Task statement: Any picture in the entries is to be skipped, while everything else is transcribed word for word.
== Segment start ==
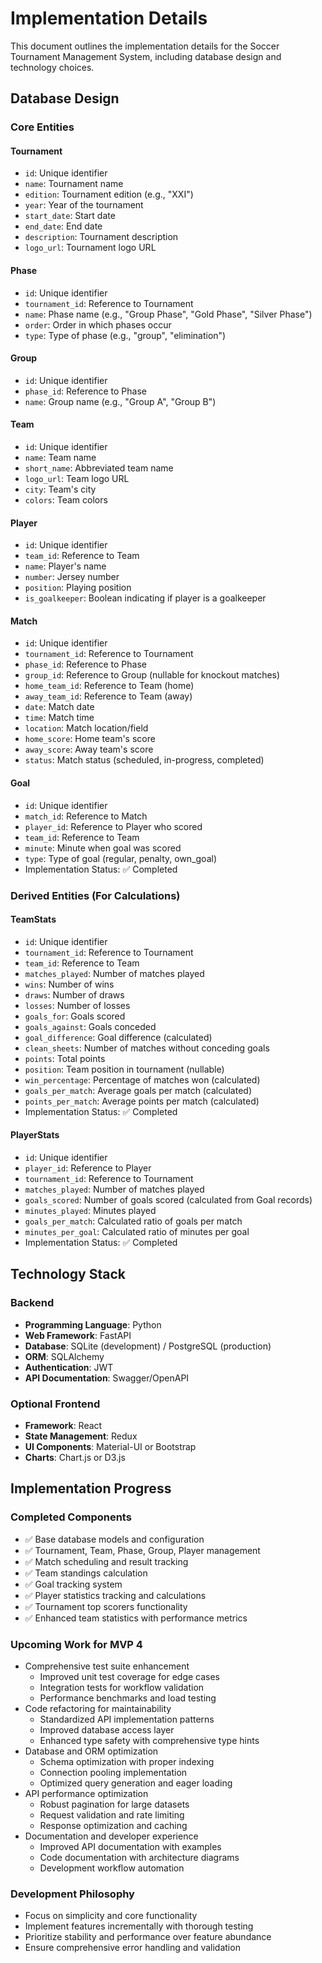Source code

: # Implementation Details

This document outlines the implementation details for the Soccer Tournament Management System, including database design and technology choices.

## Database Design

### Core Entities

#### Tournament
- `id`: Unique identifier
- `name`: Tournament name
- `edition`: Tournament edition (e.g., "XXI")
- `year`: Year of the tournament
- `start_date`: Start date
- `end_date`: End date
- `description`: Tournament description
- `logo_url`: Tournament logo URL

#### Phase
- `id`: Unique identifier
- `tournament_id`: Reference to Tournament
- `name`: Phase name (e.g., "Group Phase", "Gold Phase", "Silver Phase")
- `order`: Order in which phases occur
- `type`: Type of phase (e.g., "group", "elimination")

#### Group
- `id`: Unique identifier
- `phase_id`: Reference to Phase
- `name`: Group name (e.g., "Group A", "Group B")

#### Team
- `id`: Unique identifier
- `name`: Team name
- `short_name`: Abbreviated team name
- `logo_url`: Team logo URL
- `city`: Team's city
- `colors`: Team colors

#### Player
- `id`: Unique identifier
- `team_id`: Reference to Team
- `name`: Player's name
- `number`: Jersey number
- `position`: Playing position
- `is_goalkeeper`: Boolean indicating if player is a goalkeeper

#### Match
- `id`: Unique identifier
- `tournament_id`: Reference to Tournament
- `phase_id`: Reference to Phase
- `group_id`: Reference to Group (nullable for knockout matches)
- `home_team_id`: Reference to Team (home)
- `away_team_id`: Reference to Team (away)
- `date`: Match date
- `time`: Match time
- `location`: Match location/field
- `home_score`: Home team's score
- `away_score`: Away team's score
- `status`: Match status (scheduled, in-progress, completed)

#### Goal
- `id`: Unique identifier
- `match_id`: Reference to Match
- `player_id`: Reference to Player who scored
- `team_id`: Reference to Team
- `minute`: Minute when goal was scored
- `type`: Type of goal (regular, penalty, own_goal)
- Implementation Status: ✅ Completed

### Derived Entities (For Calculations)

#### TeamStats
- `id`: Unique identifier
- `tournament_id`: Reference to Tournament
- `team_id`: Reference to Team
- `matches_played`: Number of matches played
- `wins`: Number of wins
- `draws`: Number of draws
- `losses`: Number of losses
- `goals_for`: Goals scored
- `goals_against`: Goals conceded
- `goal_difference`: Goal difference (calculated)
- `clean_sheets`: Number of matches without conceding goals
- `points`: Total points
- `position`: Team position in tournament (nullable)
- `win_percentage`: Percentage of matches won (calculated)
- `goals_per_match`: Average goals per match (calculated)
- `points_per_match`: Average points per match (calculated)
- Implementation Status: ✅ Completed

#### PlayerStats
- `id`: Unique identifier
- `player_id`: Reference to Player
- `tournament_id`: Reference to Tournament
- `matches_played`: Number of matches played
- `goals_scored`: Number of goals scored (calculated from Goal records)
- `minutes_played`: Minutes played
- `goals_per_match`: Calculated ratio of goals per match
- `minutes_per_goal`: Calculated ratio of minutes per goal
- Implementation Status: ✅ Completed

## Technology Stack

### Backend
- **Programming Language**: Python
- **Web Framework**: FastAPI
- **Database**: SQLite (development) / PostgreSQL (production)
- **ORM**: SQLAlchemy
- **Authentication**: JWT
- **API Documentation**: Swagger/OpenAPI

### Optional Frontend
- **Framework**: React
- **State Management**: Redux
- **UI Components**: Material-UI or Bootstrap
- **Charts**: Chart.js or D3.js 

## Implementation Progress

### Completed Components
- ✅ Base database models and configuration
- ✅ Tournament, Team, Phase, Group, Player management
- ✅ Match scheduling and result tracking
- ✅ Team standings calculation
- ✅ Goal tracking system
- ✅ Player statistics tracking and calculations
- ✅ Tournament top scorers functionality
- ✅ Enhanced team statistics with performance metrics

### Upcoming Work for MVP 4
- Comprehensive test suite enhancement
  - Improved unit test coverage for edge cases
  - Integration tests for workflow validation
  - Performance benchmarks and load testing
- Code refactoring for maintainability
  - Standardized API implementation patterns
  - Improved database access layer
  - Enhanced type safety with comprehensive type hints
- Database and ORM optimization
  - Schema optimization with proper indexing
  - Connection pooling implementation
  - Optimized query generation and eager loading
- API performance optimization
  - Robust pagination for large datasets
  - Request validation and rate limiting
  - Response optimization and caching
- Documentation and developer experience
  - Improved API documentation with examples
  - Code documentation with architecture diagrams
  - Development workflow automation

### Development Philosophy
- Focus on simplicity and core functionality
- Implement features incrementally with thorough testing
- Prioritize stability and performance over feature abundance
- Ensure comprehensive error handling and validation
== Segment end ==
Expected answer:
Source code

: # Implementation Details

This document outlines the implementation details for the Soccer Tournament Management System, including database design and technology choices.

## Database Design

### Core Entities

#### Tournament
- `id`: Unique identifier
- `name`: Tournament name
- `edition`: Tournament edition (e.g., "XXI")
- `year`: Year of the tournament
- `start_date`: Start date
- `end_date`: End date
- `description`: Tournament description
- `logo_url`: Tournament logo URL

#### Phase
- `id`: Unique identifier
- `tournament_id`: Reference to Tournament
- `name`: Phase name (e.g., "Group Phase", "Gold Phase", "Silver Phase")
- `order`: Order in which phases occur
- `type`: Type of phase (e.g., "group", "elimination")

#### Group
- `id`: Unique identifier
- `phase_id`: Reference to Phase
- `name`: Group name (e.g., "Group A", "Group B")

#### Team
- `id`: Unique identifier
- `name`: Team name
- `short_name`: Abbreviated team name
- `logo_url`: Team logo URL
- `city`: Team's city
- `colors`: Team colors

#### Player
- `id`: Unique identifier
- `team_id`: Reference to Team
- `name`: Player's name
- `number`: Jersey number
- `position`: Playing position
- `is_goalkeeper`: Boolean indicating if player is a goalkeeper

#### Match
- `id`: Unique identifier
- `tournament_id`: Reference to Tournament
- `phase_id`: Reference to Phase
- `group_id`: Reference to Group (nullable for knockout matches)
- `home_team_id`: Reference to Team (home)
- `away_team_id`: Reference to Team (away)
- `date`: Match date
- `time`: Match time
- `location`: Match location/field
- `home_score`: Home team's score
- `away_score`: Away team's score
- `status`: Match status (scheduled, in-progress, completed)

#### Goal
- `id`: Unique identifier
- `match_id`: Reference to Match
- `player_id`: Reference to Player who scored
- `team_id`: Reference to Team
- `minute`: Minute when goal was scored
- `type`: Type of goal (regular, penalty, own_goal)
- Implementation Status: ✅ Completed

### Derived Entities (For Calculations)

#### TeamStats
- `id`: Unique identifier
- `tournament_id`: Reference to Tournament
- `team_id`: Reference to Team
- `matches_played`: Number of matches played
- `wins`: Number of wins
- `draws`: Number of draws
- `losses`: Number of losses
- `goals_for`: Goals scored
- `goals_against`: Goals conceded
- `goal_difference`: Goal difference (calculated)
- `clean_sheets`: Number of matches without conceding goals
- `points`: Total points
- `position`: Team position in tournament (nullable)
- `win_percentage`: Percentage of matches won (calculated)
- `goals_per_match`: Average goals per match (calculated)
- `points_per_match`: Average points per match (calculated)
- Implementation Status: ✅ Completed

#### PlayerStats
- `id`: Unique identifier
- `player_id`: Reference to Player
- `tournament_id`: Reference to Tournament
- `matches_played`: Number of matches played
- `goals_scored`: Number of goals scored (calculated from Goal records)
- `minutes_played`: Minutes played
- `goals_per_match`: Calculated ratio of goals per match
- `minutes_per_goal`: Calculated ratio of minutes per goal
- Implementation Status: ✅ Completed

## Technology Stack

### Backend
- **Programming Language**: Python
- **Web Framework**: FastAPI
- **Database**: SQLite (development) / PostgreSQL (production)
- **ORM**: SQLAlchemy
- **Authentication**: JWT
- **API Documentation**: Swagger/OpenAPI

### Optional Frontend
- **Framework**: React
- **State Management**: Redux
- **UI Components**: Material-UI or Bootstrap
- **Charts**: Chart.js or D3.js 

## Implementation Progress

### Completed Components
- ✅ Base database models and configuration
- ✅ Tournament, Team, Phase, Group, Player management
- ✅ Match scheduling and result tracking
- ✅ Team standings calculation
- ✅ Goal tracking system
- ✅ Player statistics tracking and calculations
- ✅ Tournament top scorers functionality
- ✅ Enhanced team statistics with performance metrics

### Upcoming Work for MVP 4
- Comprehensive test suite enhancement
  - Improved unit test coverage for edge cases
  - Integration tests for workflow validation
  - Performance benchmarks and load testing
- Code refactoring for maintainability
  - Standardized API implementation patterns
  - Improved database access layer
  - Enhanced type safety with comprehensive type hints
- Database and ORM optimization
  - Schema optimization with proper indexing
  - Connection pooling implementation
  - Optimized query generation and eager loading
- API performance optimization
  - Robust pagination for large datasets
  - Request validation and rate limiting
  - Response optimization and caching
- Documentation and developer experience
  - Improved API documentation with examples
  - Code documentation with architecture diagrams
  - Development workflow automation

### Development Philosophy
- Focus on simplicity and core functionality
- Implement features incrementally with thorough testing
- Prioritize stability and performance over feature abundance
- Ensure comprehensive error handling and validation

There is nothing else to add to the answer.